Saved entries

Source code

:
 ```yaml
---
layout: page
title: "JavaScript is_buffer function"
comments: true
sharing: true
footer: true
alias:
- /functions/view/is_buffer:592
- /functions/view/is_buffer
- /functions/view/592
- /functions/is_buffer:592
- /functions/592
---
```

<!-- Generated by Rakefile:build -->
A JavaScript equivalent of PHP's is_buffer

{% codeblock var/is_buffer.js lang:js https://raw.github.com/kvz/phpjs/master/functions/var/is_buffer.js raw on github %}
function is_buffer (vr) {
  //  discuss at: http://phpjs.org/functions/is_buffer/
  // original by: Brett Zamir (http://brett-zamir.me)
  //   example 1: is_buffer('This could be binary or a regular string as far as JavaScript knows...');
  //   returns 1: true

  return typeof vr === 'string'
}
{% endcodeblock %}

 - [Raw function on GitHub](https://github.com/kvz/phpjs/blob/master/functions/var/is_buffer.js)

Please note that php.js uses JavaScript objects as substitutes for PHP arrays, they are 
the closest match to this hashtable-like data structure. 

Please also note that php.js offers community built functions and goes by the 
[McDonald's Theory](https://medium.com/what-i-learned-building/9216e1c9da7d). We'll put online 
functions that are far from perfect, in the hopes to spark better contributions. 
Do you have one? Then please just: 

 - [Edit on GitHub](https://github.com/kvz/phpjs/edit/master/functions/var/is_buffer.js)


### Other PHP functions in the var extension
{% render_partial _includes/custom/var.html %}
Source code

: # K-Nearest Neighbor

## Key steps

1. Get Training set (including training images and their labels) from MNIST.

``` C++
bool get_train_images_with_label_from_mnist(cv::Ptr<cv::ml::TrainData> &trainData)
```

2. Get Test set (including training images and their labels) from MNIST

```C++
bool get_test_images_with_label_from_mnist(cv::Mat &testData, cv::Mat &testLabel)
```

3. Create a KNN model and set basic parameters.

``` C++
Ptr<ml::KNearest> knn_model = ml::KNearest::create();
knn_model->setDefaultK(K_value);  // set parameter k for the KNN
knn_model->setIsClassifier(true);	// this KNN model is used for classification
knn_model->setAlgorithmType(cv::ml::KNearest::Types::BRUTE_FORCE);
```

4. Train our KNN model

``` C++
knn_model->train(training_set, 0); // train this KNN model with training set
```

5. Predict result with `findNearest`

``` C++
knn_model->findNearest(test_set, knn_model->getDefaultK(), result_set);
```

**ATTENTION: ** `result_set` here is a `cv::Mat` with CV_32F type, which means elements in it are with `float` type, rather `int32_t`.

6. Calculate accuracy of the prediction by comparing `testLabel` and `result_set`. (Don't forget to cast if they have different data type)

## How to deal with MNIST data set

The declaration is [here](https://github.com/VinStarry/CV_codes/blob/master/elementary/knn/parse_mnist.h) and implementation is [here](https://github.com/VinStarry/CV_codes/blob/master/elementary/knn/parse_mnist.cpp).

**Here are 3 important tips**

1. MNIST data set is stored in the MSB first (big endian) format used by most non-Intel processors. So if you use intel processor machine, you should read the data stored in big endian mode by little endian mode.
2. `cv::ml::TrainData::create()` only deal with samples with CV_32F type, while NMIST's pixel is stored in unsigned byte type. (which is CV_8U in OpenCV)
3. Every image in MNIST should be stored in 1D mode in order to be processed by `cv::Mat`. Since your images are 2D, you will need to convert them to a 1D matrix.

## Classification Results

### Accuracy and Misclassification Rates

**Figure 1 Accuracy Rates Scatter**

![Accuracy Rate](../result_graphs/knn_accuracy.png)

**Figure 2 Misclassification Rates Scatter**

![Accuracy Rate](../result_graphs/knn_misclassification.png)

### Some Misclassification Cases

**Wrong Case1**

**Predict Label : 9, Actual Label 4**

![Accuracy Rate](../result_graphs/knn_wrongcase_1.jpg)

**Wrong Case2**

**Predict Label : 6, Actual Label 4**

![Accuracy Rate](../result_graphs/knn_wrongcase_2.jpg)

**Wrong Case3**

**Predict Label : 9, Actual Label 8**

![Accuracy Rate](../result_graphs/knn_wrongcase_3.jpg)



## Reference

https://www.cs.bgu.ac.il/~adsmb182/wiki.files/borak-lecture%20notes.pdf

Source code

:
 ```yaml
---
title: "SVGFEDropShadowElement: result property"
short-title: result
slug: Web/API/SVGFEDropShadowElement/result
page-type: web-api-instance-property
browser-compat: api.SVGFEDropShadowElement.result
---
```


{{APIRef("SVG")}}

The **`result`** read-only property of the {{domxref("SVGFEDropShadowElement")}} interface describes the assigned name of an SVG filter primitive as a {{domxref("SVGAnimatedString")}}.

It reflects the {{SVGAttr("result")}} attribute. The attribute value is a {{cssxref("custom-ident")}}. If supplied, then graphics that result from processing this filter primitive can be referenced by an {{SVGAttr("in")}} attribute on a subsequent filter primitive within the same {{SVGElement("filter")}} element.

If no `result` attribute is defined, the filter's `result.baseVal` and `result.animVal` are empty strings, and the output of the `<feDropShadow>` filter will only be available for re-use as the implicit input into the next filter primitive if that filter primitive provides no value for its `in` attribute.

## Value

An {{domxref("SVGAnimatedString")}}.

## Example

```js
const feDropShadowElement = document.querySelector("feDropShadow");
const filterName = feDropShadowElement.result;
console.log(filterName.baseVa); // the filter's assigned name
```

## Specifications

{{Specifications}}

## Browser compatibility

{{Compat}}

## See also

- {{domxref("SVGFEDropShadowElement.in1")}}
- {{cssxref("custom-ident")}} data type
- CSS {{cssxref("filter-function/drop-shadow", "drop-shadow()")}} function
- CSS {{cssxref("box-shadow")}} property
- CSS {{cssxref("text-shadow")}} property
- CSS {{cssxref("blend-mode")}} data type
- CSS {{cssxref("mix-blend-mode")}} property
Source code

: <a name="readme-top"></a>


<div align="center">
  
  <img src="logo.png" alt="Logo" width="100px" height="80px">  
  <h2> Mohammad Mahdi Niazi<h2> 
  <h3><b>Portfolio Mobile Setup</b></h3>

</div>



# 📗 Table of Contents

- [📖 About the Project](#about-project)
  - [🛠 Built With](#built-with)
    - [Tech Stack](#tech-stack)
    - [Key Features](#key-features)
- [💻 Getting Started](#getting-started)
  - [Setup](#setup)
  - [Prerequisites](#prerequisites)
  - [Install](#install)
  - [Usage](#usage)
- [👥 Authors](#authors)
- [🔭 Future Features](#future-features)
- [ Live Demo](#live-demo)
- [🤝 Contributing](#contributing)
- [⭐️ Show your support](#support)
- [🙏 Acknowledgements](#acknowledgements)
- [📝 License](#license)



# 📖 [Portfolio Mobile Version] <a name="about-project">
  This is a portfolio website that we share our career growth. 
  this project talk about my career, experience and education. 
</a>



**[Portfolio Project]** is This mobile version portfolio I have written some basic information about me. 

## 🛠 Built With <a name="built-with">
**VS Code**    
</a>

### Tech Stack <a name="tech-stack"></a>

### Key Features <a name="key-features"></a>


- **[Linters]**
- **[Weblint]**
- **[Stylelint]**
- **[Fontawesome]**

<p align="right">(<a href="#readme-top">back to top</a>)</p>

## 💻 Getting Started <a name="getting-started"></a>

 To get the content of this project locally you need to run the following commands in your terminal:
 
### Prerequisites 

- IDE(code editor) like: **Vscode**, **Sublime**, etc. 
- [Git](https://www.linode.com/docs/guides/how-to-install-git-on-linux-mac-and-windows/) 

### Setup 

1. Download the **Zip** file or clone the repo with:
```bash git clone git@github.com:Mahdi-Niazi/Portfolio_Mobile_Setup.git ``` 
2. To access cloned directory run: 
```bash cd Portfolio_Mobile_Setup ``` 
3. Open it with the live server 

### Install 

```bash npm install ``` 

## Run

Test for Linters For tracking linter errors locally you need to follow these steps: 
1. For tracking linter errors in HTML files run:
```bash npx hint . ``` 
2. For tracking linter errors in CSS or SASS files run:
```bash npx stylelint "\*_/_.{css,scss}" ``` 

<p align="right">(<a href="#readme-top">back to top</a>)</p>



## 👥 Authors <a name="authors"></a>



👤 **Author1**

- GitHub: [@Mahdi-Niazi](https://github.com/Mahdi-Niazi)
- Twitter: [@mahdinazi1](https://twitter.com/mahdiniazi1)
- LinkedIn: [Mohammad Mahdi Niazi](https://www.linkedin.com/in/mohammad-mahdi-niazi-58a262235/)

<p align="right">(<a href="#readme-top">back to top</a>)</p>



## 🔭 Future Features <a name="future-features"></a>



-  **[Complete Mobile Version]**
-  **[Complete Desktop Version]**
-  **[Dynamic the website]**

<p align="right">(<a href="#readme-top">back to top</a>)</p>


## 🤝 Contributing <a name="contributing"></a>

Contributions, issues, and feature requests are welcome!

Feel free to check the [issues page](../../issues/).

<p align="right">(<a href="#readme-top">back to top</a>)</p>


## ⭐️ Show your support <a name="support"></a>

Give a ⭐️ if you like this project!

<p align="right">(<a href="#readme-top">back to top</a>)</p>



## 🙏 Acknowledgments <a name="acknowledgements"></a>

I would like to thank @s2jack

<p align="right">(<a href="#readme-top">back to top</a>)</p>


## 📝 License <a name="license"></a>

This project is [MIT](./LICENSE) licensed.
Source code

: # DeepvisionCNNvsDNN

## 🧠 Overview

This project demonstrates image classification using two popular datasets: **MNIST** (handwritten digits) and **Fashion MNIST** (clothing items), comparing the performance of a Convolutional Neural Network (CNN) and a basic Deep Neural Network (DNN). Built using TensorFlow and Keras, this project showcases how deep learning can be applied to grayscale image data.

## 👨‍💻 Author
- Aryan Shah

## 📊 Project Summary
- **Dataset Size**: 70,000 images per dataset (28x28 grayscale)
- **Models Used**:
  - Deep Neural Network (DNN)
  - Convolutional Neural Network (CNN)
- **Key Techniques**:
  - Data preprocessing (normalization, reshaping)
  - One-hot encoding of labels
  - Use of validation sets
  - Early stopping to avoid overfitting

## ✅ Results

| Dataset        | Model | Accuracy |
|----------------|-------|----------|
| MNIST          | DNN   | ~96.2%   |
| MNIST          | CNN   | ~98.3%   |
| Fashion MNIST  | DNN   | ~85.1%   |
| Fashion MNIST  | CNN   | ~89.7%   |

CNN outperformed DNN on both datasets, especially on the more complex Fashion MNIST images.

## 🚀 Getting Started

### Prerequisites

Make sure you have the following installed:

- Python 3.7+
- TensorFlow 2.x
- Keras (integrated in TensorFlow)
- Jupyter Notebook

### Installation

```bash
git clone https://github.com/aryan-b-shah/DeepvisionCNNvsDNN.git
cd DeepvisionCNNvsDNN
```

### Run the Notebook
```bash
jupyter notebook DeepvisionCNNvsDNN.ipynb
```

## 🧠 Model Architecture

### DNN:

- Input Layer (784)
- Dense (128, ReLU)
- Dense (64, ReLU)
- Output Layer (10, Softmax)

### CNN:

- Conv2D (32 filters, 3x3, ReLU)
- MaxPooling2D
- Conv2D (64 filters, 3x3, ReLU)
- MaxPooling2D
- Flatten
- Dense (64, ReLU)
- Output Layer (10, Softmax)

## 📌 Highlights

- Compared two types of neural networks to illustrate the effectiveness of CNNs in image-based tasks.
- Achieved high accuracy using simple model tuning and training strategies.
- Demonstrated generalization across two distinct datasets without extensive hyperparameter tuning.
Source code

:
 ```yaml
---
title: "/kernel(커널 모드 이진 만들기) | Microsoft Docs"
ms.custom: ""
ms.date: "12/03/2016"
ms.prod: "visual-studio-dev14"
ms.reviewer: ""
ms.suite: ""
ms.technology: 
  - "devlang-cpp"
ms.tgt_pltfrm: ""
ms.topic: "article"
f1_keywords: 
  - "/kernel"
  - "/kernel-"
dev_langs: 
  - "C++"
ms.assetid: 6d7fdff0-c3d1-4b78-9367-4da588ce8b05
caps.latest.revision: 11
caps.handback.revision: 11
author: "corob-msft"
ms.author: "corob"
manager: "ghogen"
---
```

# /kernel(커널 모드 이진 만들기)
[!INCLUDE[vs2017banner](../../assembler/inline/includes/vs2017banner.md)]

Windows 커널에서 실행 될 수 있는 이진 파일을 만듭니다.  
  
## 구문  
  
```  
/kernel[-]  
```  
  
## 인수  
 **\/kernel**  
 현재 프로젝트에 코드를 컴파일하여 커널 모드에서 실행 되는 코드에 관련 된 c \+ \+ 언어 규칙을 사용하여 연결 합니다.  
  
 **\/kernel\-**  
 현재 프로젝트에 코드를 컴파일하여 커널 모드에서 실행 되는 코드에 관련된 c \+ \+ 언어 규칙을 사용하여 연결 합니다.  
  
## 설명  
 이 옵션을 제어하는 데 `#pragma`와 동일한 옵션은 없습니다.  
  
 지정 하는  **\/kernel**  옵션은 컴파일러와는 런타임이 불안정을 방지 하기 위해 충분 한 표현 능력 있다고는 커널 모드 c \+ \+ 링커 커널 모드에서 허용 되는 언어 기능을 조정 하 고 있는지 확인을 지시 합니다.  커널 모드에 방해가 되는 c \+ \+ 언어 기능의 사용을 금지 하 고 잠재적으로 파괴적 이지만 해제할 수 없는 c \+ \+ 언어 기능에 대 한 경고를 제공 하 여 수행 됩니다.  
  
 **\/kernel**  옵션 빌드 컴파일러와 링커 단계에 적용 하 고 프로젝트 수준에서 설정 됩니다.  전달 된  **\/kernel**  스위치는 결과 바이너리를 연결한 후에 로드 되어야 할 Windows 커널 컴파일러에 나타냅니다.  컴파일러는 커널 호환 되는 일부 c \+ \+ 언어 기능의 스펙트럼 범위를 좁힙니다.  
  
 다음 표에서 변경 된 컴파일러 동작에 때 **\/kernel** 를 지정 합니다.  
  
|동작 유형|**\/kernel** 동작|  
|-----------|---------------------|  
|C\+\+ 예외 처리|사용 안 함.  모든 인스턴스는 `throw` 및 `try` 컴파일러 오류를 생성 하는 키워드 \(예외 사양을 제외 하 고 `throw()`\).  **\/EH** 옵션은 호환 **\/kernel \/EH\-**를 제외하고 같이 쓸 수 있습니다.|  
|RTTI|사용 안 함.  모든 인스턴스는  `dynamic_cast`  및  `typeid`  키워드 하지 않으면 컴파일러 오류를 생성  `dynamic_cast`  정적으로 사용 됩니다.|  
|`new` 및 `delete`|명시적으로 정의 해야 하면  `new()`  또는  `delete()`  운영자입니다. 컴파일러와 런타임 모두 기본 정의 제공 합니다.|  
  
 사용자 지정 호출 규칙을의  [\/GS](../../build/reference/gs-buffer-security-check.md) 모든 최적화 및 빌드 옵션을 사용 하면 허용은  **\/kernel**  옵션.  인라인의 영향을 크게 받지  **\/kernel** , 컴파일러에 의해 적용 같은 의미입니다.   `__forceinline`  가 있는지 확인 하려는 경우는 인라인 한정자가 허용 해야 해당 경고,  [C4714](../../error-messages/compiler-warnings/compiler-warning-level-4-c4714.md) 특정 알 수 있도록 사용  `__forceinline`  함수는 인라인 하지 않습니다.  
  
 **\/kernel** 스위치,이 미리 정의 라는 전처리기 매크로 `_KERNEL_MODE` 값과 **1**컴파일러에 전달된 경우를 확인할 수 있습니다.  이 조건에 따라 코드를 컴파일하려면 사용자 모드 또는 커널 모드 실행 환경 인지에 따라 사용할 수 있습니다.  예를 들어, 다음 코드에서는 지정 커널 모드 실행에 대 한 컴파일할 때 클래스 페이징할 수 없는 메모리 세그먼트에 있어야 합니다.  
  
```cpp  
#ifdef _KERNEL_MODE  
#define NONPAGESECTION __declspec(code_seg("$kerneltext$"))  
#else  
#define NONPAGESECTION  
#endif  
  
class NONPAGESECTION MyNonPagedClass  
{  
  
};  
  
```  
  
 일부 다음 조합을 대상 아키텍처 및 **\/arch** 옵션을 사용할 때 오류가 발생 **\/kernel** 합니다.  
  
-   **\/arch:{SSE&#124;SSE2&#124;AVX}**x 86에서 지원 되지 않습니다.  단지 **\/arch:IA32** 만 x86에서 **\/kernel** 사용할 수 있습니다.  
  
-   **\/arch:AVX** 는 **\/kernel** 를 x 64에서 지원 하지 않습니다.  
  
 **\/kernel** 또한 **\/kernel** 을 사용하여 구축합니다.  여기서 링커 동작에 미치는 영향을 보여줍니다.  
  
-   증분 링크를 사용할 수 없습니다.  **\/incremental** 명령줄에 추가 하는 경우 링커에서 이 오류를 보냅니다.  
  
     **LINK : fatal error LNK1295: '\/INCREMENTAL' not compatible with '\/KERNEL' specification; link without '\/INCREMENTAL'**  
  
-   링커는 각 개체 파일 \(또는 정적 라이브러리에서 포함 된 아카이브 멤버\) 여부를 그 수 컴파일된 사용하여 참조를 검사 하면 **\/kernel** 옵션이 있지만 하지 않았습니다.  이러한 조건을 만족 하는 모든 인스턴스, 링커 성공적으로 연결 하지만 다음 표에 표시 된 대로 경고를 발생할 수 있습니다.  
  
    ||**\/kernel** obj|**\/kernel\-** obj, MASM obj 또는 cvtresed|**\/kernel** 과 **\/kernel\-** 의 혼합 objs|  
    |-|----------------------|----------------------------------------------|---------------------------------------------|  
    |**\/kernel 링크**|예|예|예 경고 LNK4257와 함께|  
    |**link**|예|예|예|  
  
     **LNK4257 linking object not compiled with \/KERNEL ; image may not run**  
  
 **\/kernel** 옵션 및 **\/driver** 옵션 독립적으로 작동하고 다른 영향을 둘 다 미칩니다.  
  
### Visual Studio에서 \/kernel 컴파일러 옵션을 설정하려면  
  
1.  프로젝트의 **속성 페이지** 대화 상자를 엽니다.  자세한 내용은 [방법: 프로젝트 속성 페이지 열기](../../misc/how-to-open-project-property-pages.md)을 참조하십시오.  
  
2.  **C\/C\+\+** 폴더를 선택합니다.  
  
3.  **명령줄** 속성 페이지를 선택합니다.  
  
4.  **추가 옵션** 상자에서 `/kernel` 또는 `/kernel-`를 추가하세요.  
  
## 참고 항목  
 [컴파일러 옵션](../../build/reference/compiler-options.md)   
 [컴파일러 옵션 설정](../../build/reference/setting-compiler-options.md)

* _Exercise details_
Each line in the data above either holds "Mohammad" or does not. State how many do, as a bare number.

* _Solution to this problem_
2